— RECORDS SUPPLIED —
===
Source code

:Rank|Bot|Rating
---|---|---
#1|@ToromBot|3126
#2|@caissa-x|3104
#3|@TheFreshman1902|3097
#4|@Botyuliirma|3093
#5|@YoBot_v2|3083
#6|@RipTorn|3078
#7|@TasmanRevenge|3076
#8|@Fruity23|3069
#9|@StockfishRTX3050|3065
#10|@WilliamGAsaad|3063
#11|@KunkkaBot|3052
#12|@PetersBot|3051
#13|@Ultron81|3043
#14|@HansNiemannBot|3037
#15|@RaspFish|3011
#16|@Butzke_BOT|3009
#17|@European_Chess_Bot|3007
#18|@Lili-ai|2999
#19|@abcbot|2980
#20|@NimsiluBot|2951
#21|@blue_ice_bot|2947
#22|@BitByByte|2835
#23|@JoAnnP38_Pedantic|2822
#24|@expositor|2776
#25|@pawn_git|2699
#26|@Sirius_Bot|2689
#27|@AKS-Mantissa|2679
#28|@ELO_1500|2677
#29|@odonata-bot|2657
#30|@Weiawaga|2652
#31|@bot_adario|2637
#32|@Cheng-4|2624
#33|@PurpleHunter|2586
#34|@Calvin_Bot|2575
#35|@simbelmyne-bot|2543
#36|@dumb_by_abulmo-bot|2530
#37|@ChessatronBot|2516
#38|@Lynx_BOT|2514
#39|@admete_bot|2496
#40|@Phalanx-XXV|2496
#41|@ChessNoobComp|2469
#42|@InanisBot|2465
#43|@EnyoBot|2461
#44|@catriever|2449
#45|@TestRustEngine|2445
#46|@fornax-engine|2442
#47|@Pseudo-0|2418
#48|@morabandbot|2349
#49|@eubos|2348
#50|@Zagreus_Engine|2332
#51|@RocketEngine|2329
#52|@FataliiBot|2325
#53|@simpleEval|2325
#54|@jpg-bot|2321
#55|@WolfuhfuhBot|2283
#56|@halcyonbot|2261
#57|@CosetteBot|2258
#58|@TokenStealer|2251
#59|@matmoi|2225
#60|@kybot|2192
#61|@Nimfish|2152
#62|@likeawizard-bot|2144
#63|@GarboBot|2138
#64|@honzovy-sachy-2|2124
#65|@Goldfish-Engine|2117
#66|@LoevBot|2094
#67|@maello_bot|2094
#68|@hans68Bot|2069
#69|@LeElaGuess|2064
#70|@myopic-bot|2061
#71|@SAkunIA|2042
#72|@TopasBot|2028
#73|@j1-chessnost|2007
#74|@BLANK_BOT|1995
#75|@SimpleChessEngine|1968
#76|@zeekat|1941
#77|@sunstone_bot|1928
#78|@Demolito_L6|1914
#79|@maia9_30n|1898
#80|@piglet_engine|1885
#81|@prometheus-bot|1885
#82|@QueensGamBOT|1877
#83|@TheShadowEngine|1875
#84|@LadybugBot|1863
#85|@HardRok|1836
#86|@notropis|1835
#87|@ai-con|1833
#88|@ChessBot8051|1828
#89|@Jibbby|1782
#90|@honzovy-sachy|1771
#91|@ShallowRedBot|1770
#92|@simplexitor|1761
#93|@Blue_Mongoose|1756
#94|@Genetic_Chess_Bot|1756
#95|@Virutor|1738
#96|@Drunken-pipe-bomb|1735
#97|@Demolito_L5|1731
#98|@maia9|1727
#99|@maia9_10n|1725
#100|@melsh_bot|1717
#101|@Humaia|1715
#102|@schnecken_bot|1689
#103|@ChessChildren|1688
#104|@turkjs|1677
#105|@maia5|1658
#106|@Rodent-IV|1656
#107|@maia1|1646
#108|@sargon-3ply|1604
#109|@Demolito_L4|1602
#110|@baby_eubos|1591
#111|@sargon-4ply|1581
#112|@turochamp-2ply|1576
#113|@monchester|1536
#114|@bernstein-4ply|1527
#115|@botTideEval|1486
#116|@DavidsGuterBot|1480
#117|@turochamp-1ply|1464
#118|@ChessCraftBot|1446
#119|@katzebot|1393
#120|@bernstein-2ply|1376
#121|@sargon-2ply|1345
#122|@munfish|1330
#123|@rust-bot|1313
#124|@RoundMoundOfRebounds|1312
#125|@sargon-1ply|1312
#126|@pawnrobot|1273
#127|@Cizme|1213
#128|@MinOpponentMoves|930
===
— WHAT TO WORK ON —
Task for the records above: copy every line in which the word "sachy" occurs.

— RESULT FOR THIS EXERCISE —
#64|@honzovy-sachy-2|2124
#90|@honzovy-sachy|1771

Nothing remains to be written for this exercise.